Enfin, une approche économique géostratégique pourrait consister en l’émergence d’un continent africain partenaire industriel de l’Europe pour les produits les plus appropriés notamment ceux où le coût de la main d’œuvre pèse le plus sur le prix final. De la même manière que, dans les années 90, les entreprises européennes ont largement délocalisé leurs usines en Chine, en Asie du Sud-Est ou en Europe de l’Est pour des raisons de coût de la main d’œuvre, une stratégie organisée non pas de délocalisation mais de soutiens de filières choisies sur le continent africain aurait des bénéfices mutuels aux ramifications multiples. Un développement économique soutenu par des politiques coordonnées pourrait être le fer de lance des relations inter-continents. Cela implique un changement non pas d’engagement financier ou de contrôle mais de méthode et de mentalité.
Un nouveau contexte mais dont les pays européens n’ont pas pris toute la mesure
Poser les intérêts majeurs de l’Europe envers l’Afrique, qui ne sont finalement pas que sécuritaires ou démocratiques, ne suffit pas. Encore faut-il avoir bien saisi le contexte actuel dans lequel l’Europe aura à les défendre. L’Afrique traverse une série de changements majeurs que l’Europe ne semble pas avoir pleinement saisis ou auxquels elle n’a pas encore accordé toute leur importance.
LE NUMERIQUE AU CŒUR DU DEVELOPPEMENT ECONOMIQUE DU CONTINENT
Si le continent africain reste le moins connecté du monde (40% de personnes connectées selon le rapport de l’Union Internationale des Télécommunications de 2022 contre environ 90% en Europe), la jeunesse africaine, elle, est nettement plus connectée que celles des autres continents. Elle représente les deux tiers des personnes ayant accès au numérique contre moins d’un quart dans les pays plus développés. La jeunesse africaine est donc particulièrement numérique et notamment via le téléphone portable, nettement moins qu’avec des ordinateurs. L’un des usages les plus marquants du numérique sur le Continent est le « mobile money ». En Afrique subsaharienne par exemple, 33 % des adultes possèdent un compte d'argent mobile, contre 10 % en moyenne dans le monde, selon la Banque Mondiale.

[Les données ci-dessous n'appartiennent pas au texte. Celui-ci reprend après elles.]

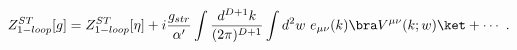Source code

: \begin{equation}
  Z^{ST}_{1-loop} [g] =
   Z^{ST}_{1-loop} [\eta ] +
  i\frac{g_{str}}{\alpha'} \int \frac{d^{D+1}k}{(2\pi)^{D+1}}\int d^2w~e_{\mu\nu}(k)
  \bra V^{\mu\nu}(k;w) \ket +\cdots \ .
\label{Z}
\end{equation}

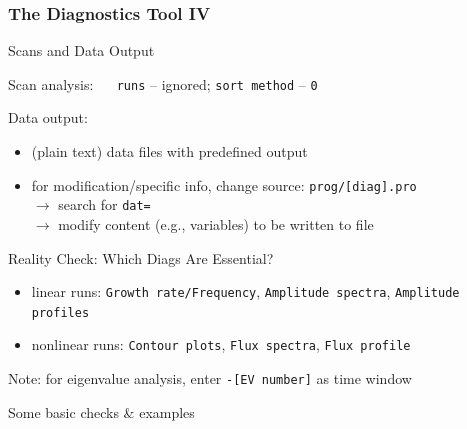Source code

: \documentclass[10pt]{beamer}
\begin{document}

\begin{frame}[fragile]
  \frametitle{The Diagnostics Tool IV}

\begin{block}{Scans and Data Output}

Scan analysis: $\quad$ \verb|runs| -- ignored; \verb|sort method| -- \verb|0|

Data output:
\begin{itemize}
\item (plain text) data files with predefined output
\item for modification/specific info, change source: \verb|prog/[diag].pro|\\
$\rightarrow$ search for \verb|dat=|\\
$\rightarrow$ modify content (e.g., variables) to be written to file
\end{itemize}
\end{block}

\begin{block}{Reality Check: Which Diags Are Essential?}
\begin{itemize}
\item linear runs: \verb|Growth rate/Frequency|, \verb|Amplitude spectra|, \verb|Amplitude profiles|
\item nonlinear runs: \verb|Contour plots|, \verb|Flux spectra|, \verb|Flux profile|
\end{itemize}
\end{block}

Note: for eigenvalue analysis, enter \verb|-[EV number]| as time window

\end{frame}


\begin{frame}[plain]

\begin{center}

\begin{exampleblock}

\begin{center}
\LARGE
Some basic checks \& examples%
\end{center}
\end{exampleblock}

\end{center}
\end{frame}
\end{document}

C’est sur le continent africain que l’on trouvera la plus large part des adultes qui n’ont pas de compte bancaire mais qui, pour autant, effectuent des transactions financières via leur smartphone. Cet usage important de la téléphonie mobile se reflète aussi dans le développement de l’entreprenariat et du secteur informel, notamment via les réseaux sociaux sans lesquels les petits entrepreneurs n’auraient pas accès à une partie de leurs consommateurs, notamment en milieu urbain. Les campagnes ne sont pas en reste avec désormais un accès aux prix en vigueur sur le marché afin de s’y rendre au moment le plus profitable pour le paysan vivant de sa production agricole. L’image d’une Afrique en décalage avec le progrès technologique est persistante en Europe alors que la croissance de l’usage de la téléphonie mobile est fulgurante sur le Continent et que certains pays ont des taux de pénétration supérieurs à l’Europe comme la Côte d’Ivoire où il est de plus de 100%. En revanche, on ne peut ignorer le retard du Continent en matière de connexion haut débit avec un manque flagrant d’infrastructures, domaine dans lequel l’Europe pourrait utilement soutenir les pays africains les plus touchés avec un impact déterminant sur l’économie des pays.